Last Tuesday night a small elderly woman, cane in each hand, slowly descended the stairs from her fourth-floor rent-stabilized apartment at 274 West 19th Street. Wearing a white nightgown with red hearts, gray hair peeking out from under her matching nightcap, she hobbled toward a mattress on the lobby floor. A sign around her neck explained why Jane Wood, 94, founder of the Chelsea Coalition on Housing, wasn’t sleeping in her bed that night: “Elevator Under Modernization. Out of Order. Sorry for Any Inconvenience.”
The six-story building’s elevator has been off-line for over a month, causing major problems for several aged and infirm tenants who cannot navigate the stairs. One elderly woman on the fifth floor is recovering from spinal surgery and has been unable to make her therapy sessions. “They are virtually shut in their apartments,” said Kathy Kinsella, president of the West 200 Block Association.
The tenants say they are glad their elevator, known for breaking down periodically, will finally get repaired. The residents just never expected the work would take so long. The solutions, they say, are simple: Hire more laborers or put the current crew on overtime. So far, however, the landlord, Mark Scharfman, who would not comment for this story, has cancelled several meetings with Wood and her neighbors and does not return phone calls. When the repair company finally posted a memo last week stating the elevator will remain inoperative through the end of July, the residents filed a complaint with the Department of Buildings.

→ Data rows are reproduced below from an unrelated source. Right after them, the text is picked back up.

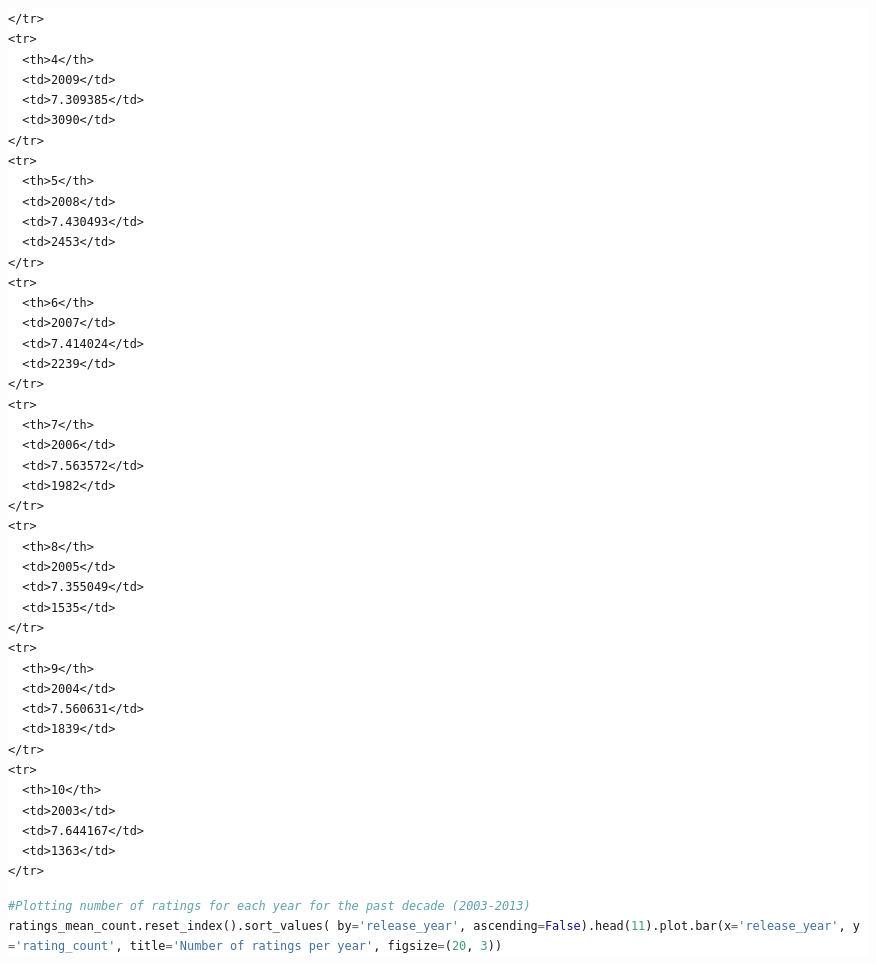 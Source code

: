     </tr>
    <tr>
      <th>4</th>
      <td>2009</td>
      <td>7.309385</td>
      <td>3090</td>
    </tr>
    <tr>
      <th>5</th>
      <td>2008</td>
      <td>7.430493</td>
      <td>2453</td>
    </tr>
    <tr>
      <th>6</th>
      <td>2007</td>
      <td>7.414024</td>
      <td>2239</td>
    </tr>
    <tr>
      <th>7</th>
      <td>2006</td>
      <td>7.563572</td>
      <td>1982</td>
    </tr>
    <tr>
      <th>8</th>
      <td>2005</td>
      <td>7.355049</td>
      <td>1535</td>
    </tr>
    <tr>
      <th>9</th>
      <td>2004</td>
      <td>7.560631</td>
      <td>1839</td>
    </tr>
    <tr>
      <th>10</th>
      <td>2003</td>
      <td>7.644167</td>
      <td>1363</td>
    </tr>
  </tbody>
</table>
</div>




```python
#Plotting number of ratings for each year for the past decade (2003-2013)
ratings_mean_count.reset_index().sort_values( by='release_year', ascending=False).head(11).plot.bar(x='release_year', y='rating_count', title='Number of ratings per year', figsize=(20, 3))
```
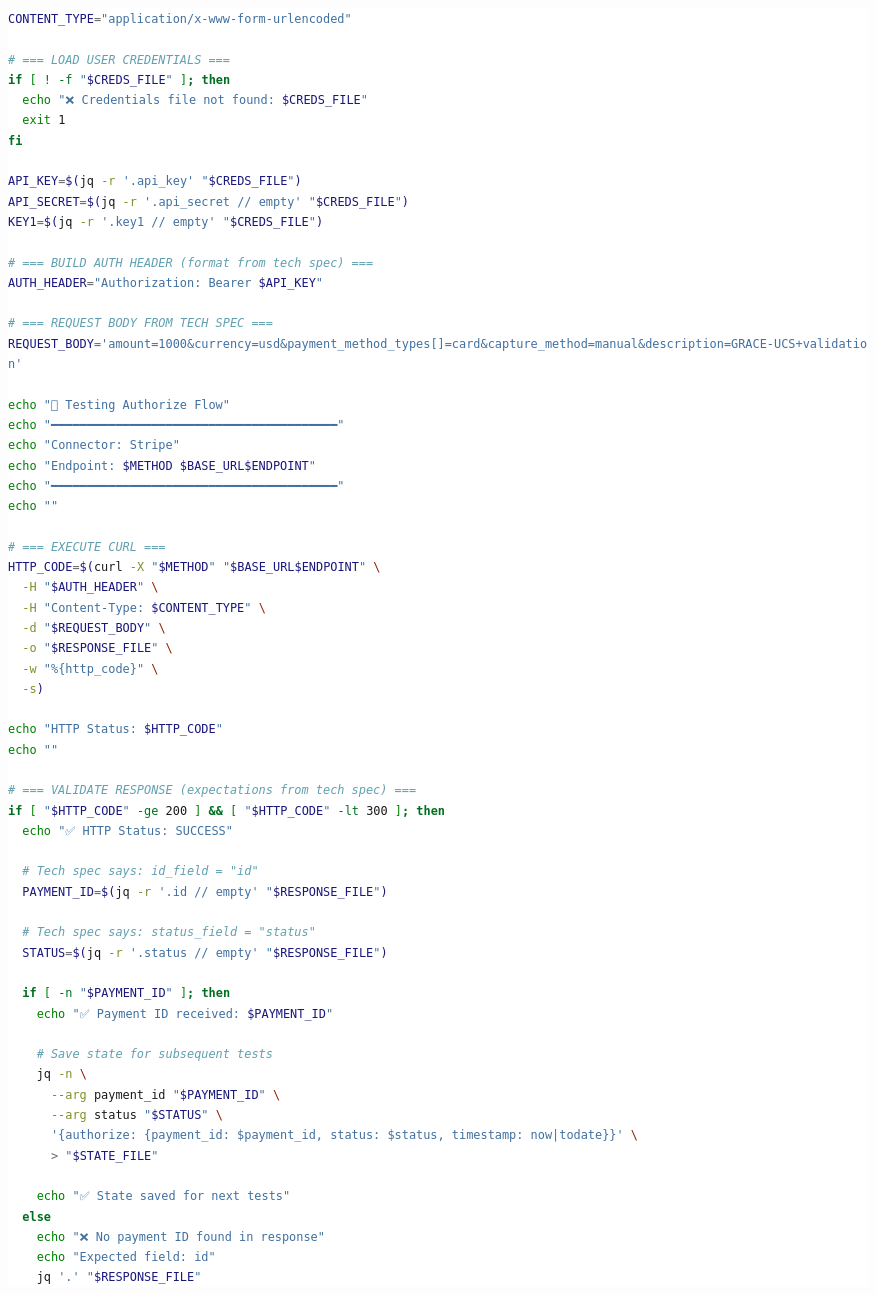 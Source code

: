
```bash
CONTENT_TYPE="application/x-www-form-urlencoded"

# === LOAD USER CREDENTIALS ===
if [ ! -f "$CREDS_FILE" ]; then
  echo "❌ Credentials file not found: $CREDS_FILE"
  exit 1
fi

API_KEY=$(jq -r '.api_key' "$CREDS_FILE")
API_SECRET=$(jq -r '.api_secret // empty' "$CREDS_FILE")
KEY1=$(jq -r '.key1 // empty' "$CREDS_FILE")

# === BUILD AUTH HEADER (format from tech spec) ===
AUTH_HEADER="Authorization: Bearer $API_KEY"

# === REQUEST BODY FROM TECH SPEC ===
REQUEST_BODY='amount=1000&currency=usd&payment_method_types[]=card&capture_method=manual&description=GRACE-UCS+validation'

echo "🧪 Testing Authorize Flow"
echo "━━━━━━━━━━━━━━━━━━━━━━━━━━━━━━━━━━━━━━━━"
echo "Connector: Stripe"
echo "Endpoint: $METHOD $BASE_URL$ENDPOINT"
echo "━━━━━━━━━━━━━━━━━━━━━━━━━━━━━━━━━━━━━━━━"
echo ""

# === EXECUTE CURL ===
HTTP_CODE=$(curl -X "$METHOD" "$BASE_URL$ENDPOINT" \
  -H "$AUTH_HEADER" \
  -H "Content-Type: $CONTENT_TYPE" \
  -d "$REQUEST_BODY" \
  -o "$RESPONSE_FILE" \
  -w "%{http_code}" \
  -s)

echo "HTTP Status: $HTTP_CODE"
echo ""

# === VALIDATE RESPONSE (expectations from tech spec) ===
if [ "$HTTP_CODE" -ge 200 ] && [ "$HTTP_CODE" -lt 300 ]; then
  echo "✅ HTTP Status: SUCCESS"

  # Tech spec says: id_field = "id"
  PAYMENT_ID=$(jq -r '.id // empty' "$RESPONSE_FILE")

  # Tech spec says: status_field = "status"
  STATUS=$(jq -r '.status // empty' "$RESPONSE_FILE")

  if [ -n "$PAYMENT_ID" ]; then
    echo "✅ Payment ID received: $PAYMENT_ID"

    # Save state for subsequent tests
    jq -n \
      --arg payment_id "$PAYMENT_ID" \
      --arg status "$STATUS" \
      '{authorize: {payment_id: $payment_id, status: $status, timestamp: now|todate}}' \
      > "$STATE_FILE"

    echo "✅ State saved for next tests"
  else
    echo "❌ No payment ID found in response"
    echo "Expected field: id"
    jq '.' "$RESPONSE_FILE"
```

Meanwhile, Scharfman, president of Beach Lane Management and owner of thousands of residential units in Manhattan, has other problems to deal with. During recent renovation of the building, one apartment collapsed into another, resulting in a $5,000 fine from the Department of Buildings. And for a building he owns at 22 E. 105th St., the city department of Housing Preservation and Development issued numerous violations and took him to court for, among other things, abandoning construction in an apartment that left a mentally ill, low-income tenant without gas and electricity for months.
“What landlords count on is them throwing up their hands and moving out,” said City Councilmember Christine Quinn, who has written letters to the landlord and the city about the problems at West 19th Street. “The difference is this group knows how to organize and fight for themselves.”